New burialsite for Mfuleni

Waterlogged cemeteries are another concern in Mfuleni.

Mfuleni residents have welcomed news of the construction of a new cemetery in the coming weeks.

Because of this, they said, they would no longer have to use far-away cemeteries or hire buses to transport mourners to funerals.

The City of Cape Town’s Parks and Recreation Department announced on Thursday June 29 that it would soon start construction on the new Metro South-East Cemetery in Mfuleni and that R22.2 million would be spent on this project over the next four years, as well as several planned extensions to existing cemeteries.

The news came as a revelation to many Mfuleni residents.
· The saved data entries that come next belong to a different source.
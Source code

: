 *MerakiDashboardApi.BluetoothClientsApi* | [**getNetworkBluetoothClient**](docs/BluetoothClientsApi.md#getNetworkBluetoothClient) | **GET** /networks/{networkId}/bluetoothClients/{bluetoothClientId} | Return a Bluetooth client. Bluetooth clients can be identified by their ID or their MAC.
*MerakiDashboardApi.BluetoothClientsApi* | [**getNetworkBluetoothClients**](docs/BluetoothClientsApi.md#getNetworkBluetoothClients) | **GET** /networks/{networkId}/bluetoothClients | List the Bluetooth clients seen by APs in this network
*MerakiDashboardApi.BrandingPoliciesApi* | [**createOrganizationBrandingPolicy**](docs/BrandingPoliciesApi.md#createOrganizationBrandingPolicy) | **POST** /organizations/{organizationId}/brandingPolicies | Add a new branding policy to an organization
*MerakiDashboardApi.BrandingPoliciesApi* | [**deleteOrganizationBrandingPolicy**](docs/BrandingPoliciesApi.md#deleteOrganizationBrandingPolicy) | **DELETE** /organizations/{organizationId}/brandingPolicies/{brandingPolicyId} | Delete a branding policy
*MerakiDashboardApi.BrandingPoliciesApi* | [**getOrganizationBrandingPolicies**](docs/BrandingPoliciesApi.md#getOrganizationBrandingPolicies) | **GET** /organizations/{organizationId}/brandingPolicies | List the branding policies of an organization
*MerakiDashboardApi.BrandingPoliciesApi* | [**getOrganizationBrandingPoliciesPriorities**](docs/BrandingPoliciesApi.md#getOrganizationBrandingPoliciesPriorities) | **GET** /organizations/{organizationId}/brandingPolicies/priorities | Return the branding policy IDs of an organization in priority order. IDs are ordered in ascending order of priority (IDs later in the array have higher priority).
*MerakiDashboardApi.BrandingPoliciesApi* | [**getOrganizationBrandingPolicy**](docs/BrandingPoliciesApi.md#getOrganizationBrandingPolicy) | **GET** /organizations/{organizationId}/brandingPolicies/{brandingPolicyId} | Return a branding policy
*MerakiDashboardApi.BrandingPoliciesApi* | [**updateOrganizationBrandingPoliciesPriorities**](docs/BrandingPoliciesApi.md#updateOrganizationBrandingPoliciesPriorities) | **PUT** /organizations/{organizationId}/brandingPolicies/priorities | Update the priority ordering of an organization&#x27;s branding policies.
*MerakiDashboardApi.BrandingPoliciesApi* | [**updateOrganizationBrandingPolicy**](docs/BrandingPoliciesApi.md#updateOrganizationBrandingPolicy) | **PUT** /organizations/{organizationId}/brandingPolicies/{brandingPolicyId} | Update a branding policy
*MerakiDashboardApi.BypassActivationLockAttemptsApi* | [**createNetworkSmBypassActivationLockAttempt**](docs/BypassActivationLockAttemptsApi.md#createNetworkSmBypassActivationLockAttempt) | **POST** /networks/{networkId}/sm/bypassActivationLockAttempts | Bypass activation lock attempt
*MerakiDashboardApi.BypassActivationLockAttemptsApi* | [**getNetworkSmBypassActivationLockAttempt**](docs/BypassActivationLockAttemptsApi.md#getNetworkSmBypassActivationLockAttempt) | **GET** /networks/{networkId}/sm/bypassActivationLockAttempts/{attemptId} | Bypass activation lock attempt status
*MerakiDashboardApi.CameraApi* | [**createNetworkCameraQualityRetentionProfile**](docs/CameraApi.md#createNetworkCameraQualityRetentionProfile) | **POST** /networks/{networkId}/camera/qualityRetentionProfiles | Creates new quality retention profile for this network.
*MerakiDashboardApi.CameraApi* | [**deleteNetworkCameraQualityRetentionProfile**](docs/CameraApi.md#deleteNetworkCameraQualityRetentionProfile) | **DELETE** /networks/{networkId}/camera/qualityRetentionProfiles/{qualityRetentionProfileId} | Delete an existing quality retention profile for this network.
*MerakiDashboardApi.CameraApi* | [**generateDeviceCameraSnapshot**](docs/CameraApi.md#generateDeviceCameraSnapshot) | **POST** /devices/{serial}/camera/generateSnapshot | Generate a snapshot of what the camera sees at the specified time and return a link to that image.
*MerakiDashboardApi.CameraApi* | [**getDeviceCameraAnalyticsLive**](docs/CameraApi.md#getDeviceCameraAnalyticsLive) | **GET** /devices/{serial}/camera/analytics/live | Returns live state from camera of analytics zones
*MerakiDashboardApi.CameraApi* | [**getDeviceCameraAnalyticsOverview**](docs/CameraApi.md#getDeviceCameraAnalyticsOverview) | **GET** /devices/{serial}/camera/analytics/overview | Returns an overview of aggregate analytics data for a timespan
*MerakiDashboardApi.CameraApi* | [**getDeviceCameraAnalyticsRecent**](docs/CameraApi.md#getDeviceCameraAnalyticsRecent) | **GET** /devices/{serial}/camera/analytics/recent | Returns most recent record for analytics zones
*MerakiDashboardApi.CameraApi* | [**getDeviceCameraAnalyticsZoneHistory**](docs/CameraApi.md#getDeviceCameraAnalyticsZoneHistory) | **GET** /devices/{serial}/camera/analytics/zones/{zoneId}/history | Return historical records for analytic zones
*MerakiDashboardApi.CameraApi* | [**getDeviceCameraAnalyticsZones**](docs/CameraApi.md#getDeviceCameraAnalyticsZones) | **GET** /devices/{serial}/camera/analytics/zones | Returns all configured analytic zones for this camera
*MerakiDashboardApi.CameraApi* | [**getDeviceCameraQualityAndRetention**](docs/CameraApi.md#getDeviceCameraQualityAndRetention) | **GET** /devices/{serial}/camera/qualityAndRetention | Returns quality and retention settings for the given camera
Community leader Malibongwe Yisa said this should have done a while ago, but praised the City for the development nonetheless. “If you look around Mfuleni, we have two cemeteries but they are both too small. But we understood because they were designed for Zwelitsha and the old location. But now the area has grown tremendously. We since have areas like Bardale, Extension 4 and 5 and many other informal settlements, Burundi, Garden City, Shukushukuma, Nyakathisa and others. That is why we deserve another cemetery,” he said.

Another community leader and an African National Congress branch chairperson, Moeti September, added that there were times when families could not afford to bury their loved ones because of the distance to available cemeteries and the associated costs.

And because of the space problem, said Mr September, some people had resorted to burying their loved ones on the pavements of the cemeteries.

“You can see that people had no money to take people far. Some of the graves are just on pavement or right next to it. They were doing that not because they have no respect for law, but there was no other alternative.”

“The distance to bury people has been a big challenge. People could not hire buses and you also need to have traffic officers to guide you. It has been tough for many of the families.”

So, he added, “For the poorest of the poor, this is good news.

As part of their efforts to address the problem, the City called on people to consider cremation instead, with mayoral committee member for safety and security; and social services, JP Smith saying the City was under continuous pressure to provide burial space as it remained the preferred option over cremation (a 60/40 split) for many, based on cultural and religious beliefs.

“We are in the difficult position of jockeying for land with other departments who are facing service delivery demands of their own, like provision of housing and community facilities. Ongoing provision of burial space in response to need remains a priority for the City, however we do ask that residents strongly consider cremation where cultural and religious beliefs do not preclude this,” he said.

But Mr September said cremation wasn’t an option for many black people. “The one thing about black people is that they cannot cremate. Our beliefs, cultures and customs do not allow us to practise that. We believe in burying people that in future we call them ancestors in a dignified manner.”

Mr Smith said the planned Metro South-East Cemetery would make available 24 800 graves and the Vaalfontein Outspan Cemetery development will have capacity for just over 26 000 graves. There is also ongoing development at existing regional cemeteries like Atlantis and Welmoed.